| Malavolta Jr. |
| Telma, que conversa com Rossi, usou a tribuna para pedir bom senso na utilização da área |
Durante a sessão de ontem da Câmara Municipal, a vereadora Telma Gobbi (SD) pediu, na tribuna, que Prefeitura de Bauru e Fundação para o Estudo e Tratamento de Deformidades Craniofaciais (Funcraf) cheguem a um acordo para a destinação da área de 200 mil metros quadrados atualmente nas mãos da entidade. O caso foi relatado pelo JC na semana passada, e configura uma disputa jurídica.
O município tem a intenção de reaver o terreno, com a finalidade de ceder para empresas ou para um futuro polo tecnológico, pois a gleba está localizada ao lado do Distrito Industrial 2 de Bauru, próximo da Rodovia Bauru-Jaú (SP-225). "Trata-se de uma área em local nobre, e que poderia ter uma destinação com finalidade econômica, pois hoje há uma dificuldade de encontrar terrenos para a instalação de empresas, que poderiam gerar empregos e tributos como ICMS. Os jovens de Bauru muitas vezes precisam sair da cidade para trabalhar", argumentou Telma. "E a atuação da Funcraf em outras cidades não depende desse espaço em Bauru", pondera.
Para ela, o ideal seria uma solução amigável entre prefeitura e Funcraf. "É importante salientar que a Funcraf teve um papel de destaque no passado, mas a partir do momento em que a Justiça do Trabalho impediu a contratação de funcionários pela entidade, alguns prestaram concurso e foram aprovados, outros foram saindo. Hoje a função da entidade não corresponde ao que ela fazia, então acho que deve haver esse bom senso. A Funcraf utilizou quando precisou, e agora seria justo que devolvesse para que o município possa destinar de outra maneira", ressaltou. "Se isso ficar na Justiça, sabemos que pode demorar anos. Então o ideal é um acordo", concluiu.

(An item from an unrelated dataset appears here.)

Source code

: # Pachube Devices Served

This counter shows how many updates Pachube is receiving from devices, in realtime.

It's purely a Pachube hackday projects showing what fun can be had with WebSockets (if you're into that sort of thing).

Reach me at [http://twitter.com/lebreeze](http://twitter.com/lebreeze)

Antes de estar nas mãos da Funcraf (desde 1998), o espaço foi usado pela Agroquisa, e também pela Boehringer.
A FAVOR
Presidente da Comissão de Indústria, Comércio, Agricultura e Abastecimento da Câmara, Markinho da Diversidade (PP) também é favorável à devolução do terreno. "Sabemos que hoje há uma dificuldade muito grande em conseguir áreas na cidade para instalar empresas, até por conta da Lei do Cerrado. Então um local como este precisa ser usado", citou.
Markinho apoiou o prefeito eleito Clodoaldo Gazzetta (PSD), que tem entre suas propostas de governo a criação de um polo tecnológico em Bauru, com fomento do Ministério da Indústria, Comércio e Comunicações, de Gilberto Kassab.
"Ele já sinalizou que pode ajudar na implantação de um parque tecnológico. Inicialmente a ideia é fazer próximo ao Aeroporto Moussa Tobias, mas essa área que está com a Funcraf também é viável, pois a localização é boa", mencionou o parlamentar.
Eleição repercute no Legislativo
A vitória de Gazzetta (PSD) no domingo, no segundo turno das eleições municipais, também repercutiu na Câmara. Os parlamentares aliados ao prefeito eleito o cumprimentaram, a exemplo do candidato derrotado Raul Gonçalves Paula (PV) e seu vice Arildo Lima Jr. (PSDB), que são vereadores. Ambos desejaram sucesso a Gazzetta, mas reiteraram que vão cobrar.
"Quero agradecer muito os 70 mil votos dos bauruenses que confiaram em nosso projeto. Foi muito gratificante sair candidato a prefeito na cidade onde nasci, cresci e criei meus filhos. É cansativo, mas valeu muito a pena conhecer novas pessoas e sentir o calor humano", frisou Raul. "Temos que fiscalizar sempre, independentemente de ter ou não mandato eletivo. Não se trata de terceiro turno, mas sim de exercer o papel de cidadão. E, claro, desejo um bom mandato ao Gazzetta, pois acima de tudo está Bauru", disse Lima Jr.
Roque Ferreira (PSOL), que também deixa o Legislativo no fim deste ano, fez a avaliação mais crítica do processo eleitoral na cidade e no País, com várias ponderações ao pleito realizado anteontem. "O voto manifestou um interesse momentâneo do eleitor, em detrimento a assuntos de médio e longo prazo, que são mais abstratos e precisam também de discussão. Parabenizo os dois candidatos e seus vices, e desejo um bom mandato ao Gazzetta, mas reitero que não dá para contar apenas com emendas parlamentares para governar uma cidade. Até porque as emendas são o maior antro de corrupção que temos na República hoje. E que o destravamento da cidade seja realmente com um atendimento eficiente nos postos de saúde, no transporte público e o acesso à educação e formação escolar", discursou, durante o uso da tribuna.